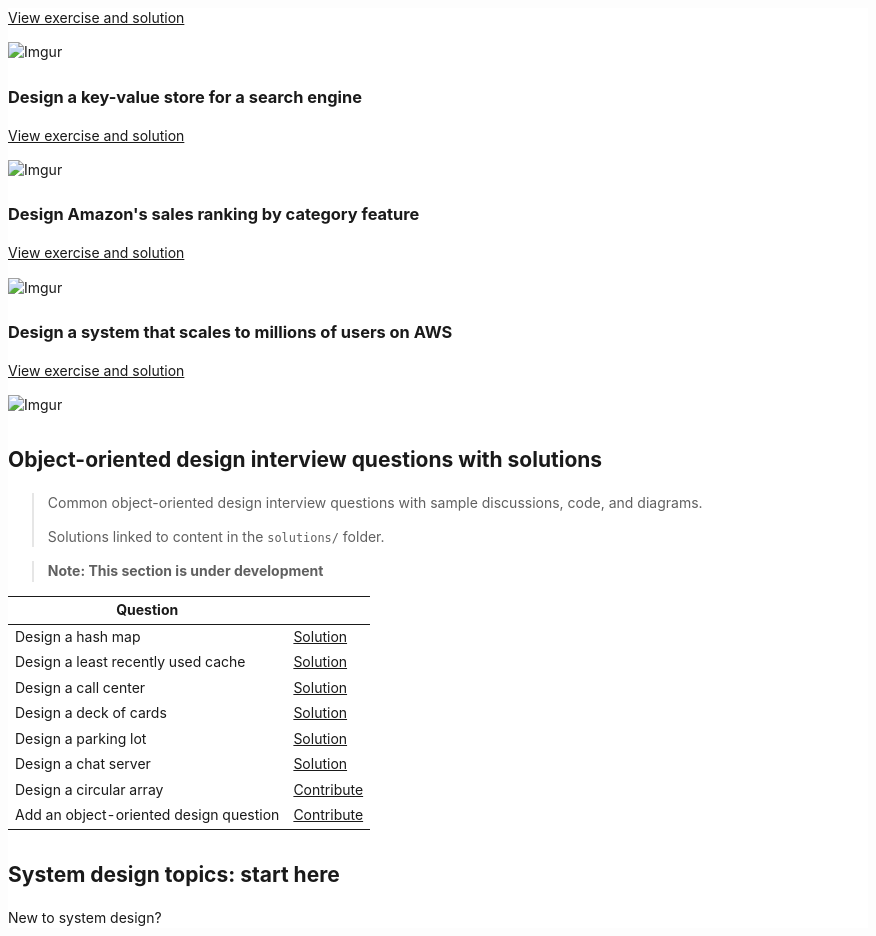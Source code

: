 [View exercise and solution](solutions/system_design/social_graph/README.md)

![Imgur](http://i.imgur.com/cdCv5g7.png)

### Design a key-value store for a search engine

[View exercise and solution](solutions/system_design/query_cache/README.md)

![Imgur](http://i.imgur.com/4j99mhe.png)

### Design Amazon's sales ranking by category feature

[View exercise and solution](solutions/system_design/sales_rank/README.md)

![Imgur](http://i.imgur.com/MzExP06.png)

### Design a system that scales to millions of users on AWS

[View exercise and solution](solutions/system_design/scaling_aws/README.md)

![Imgur](http://i.imgur.com/jj3A5N8.png)

## Object-oriented design interview questions with solutions

> Common object-oriented design interview questions with sample discussions, code, and diagrams.
>
> Solutions linked to content in the `solutions/` folder.

>**Note: This section is under development**

| Question | |
|---|---|
| Design a hash map | [Solution](solutions/object_oriented_design/hash_table/hash_map.ipynb)  |
| Design a least recently used cache | [Solution](solutions/object_oriented_design/lru_cache/lru_cache.ipynb)  |
| Design a call center | [Solution](solutions/object_oriented_design/call_center/call_center.ipynb)  |
| Design a deck of cards | [Solution](solutions/object_oriented_design/deck_of_cards/deck_of_cards.ipynb)  |
| Design a parking lot | [Solution](solutions/object_oriented_design/parking_lot/parking_lot.ipynb)  |
| Design a chat server | [Solution](solutions/object_oriented_design/online_chat/online_chat.ipynb)  |
| Design a circular array | [Contribute](#contributing)  |
| Add an object-oriented design question | [Contribute](#contributing) |

## System design topics: start here

New to system design?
================================
Reading through the preceding records, tally each line that holds the word "exercise" and give the tally by itself.

> _Solution for this problem_:
4